Pero…¿qué es en realidad la burguesía? En su origen, los burgueses fueron aquellos ciudadanos europeos que mediante su capacidad artesanal o de comercio lograron dejar atrás las miserias de una vida rural feudal para instalarse en ciudades amuralladas o burgos, organizarse y darse los códigos de convivencia que les permitieran sobrevivir. Dueños de sus propios negocios y responsables de si mismos, pasaron a ser para el marxismo del siglo XX el chivo expiatorio perfecto y el enemigo a vencer por todos los que no formaran parte de ese conglomerado, formado con el esfuerzo de innumerables generaciones.
Los burgueses no eran herederos de grandes fortunas generadas en complicidad con el poder, ni de los títulos nobiliarios que suelen acompañarlas. Eran, son y seguirán siendo, la clase media. Son esos que se ganan la vida con su trabajo, disfrutan de su familia y tratan de educar a sus hijos en el esfuerzo y en valores para que ojalá, superen los logros de sus padres. Y así de generación en generación. Es la gran fuerza vital, generadora de creatividad y riqueza, sin cuya influencia ningún país puede salir adelante, mucho menos proponer proyectos efectivos de solidaridad, de concordia y de justicia social.
El Socialismo del Siglo 21, con Cuba a la cabeza y los aduladores detrás, priorizó el estatismo fascista asociando a los miembros de la Nomenclatura con los dueños del gran capital a los que extendió todo tipo de privilegios. Con la clase media, su odiada “burguesía”, el ensañamiento resultó denigrante.
Partiendo por el deterioro absoluto de la educación pública y la pretendida remoción de los valores establecidos hasta llegar al ridículo de tirar abajo las estatuas de Cristóbal Colón o prohibir las de la Virgen María, hicieron del Estado un monstruo devorador e inoperante, que todo lo que toca lo destruye. Exacerbaron el odio de clases y socavaron la seguridad social instando a delincuentes de toda calaña a “cobrarse” sus apoyos a la causa, medrando a su gusto y sin control, contra cualquier persona cuya presencia simbolizara un cierto aroma a clase media. Y lo hicieron en democracia y con ciertos visos de legalidad, para que pareciera espontáneo y natural.

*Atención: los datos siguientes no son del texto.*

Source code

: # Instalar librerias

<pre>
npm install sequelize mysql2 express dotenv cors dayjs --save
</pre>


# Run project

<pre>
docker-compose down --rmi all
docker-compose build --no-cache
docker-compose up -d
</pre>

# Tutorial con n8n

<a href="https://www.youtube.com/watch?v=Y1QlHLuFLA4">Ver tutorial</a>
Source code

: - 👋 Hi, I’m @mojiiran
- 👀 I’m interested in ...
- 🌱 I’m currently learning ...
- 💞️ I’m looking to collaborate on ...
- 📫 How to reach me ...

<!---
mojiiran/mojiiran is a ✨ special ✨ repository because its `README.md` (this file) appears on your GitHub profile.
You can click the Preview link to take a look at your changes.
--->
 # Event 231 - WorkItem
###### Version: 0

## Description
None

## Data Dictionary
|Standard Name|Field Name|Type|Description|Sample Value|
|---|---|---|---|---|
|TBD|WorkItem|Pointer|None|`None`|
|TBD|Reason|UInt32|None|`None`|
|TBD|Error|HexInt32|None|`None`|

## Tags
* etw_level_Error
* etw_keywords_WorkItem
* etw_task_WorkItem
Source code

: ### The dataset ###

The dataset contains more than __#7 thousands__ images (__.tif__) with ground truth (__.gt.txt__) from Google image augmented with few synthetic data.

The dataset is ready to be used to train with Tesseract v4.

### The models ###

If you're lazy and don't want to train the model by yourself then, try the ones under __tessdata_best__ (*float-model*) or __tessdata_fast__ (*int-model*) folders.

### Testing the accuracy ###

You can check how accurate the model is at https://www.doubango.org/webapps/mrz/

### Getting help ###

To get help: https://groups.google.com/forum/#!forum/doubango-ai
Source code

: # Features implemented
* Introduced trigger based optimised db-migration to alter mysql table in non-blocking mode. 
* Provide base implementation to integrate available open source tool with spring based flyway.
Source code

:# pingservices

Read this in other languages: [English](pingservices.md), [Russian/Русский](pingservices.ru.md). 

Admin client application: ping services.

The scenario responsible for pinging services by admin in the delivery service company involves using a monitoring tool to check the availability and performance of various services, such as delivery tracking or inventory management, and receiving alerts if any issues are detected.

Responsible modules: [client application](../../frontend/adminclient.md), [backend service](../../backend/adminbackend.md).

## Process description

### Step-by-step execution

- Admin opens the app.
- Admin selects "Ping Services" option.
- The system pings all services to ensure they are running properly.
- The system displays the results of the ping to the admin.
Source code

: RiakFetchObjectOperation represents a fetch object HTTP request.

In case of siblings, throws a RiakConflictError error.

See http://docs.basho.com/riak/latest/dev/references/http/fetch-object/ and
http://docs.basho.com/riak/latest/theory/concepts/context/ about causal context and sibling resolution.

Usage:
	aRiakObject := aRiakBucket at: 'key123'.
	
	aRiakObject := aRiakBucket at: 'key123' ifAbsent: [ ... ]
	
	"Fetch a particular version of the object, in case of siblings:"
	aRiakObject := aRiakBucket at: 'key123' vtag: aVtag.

Como la gente no es tonta y las sociedades se componen de gente, sus maléficos proyectos, poco a poco, fueron quedando en evidencia.
Aquellos polvos trajeron estos lodos y el triunfo de Jair Bolsonaro en Brasil, a nadie debería sorprender. Tampoco debería sorprender que ese modelo, cuya real esencia desconocemos, se contagie por la región como un antídoto contra la peste.
Lo que si sorprende, es ver como el neofascismo proyectado por un Foro de San Pablo en decadencia, pretende acusarlo de amenazar con lo que ellos representan y han intentado imponer en la región durante dos décadas.
Lo crean o no, les guste o no, ese cuento se acabó.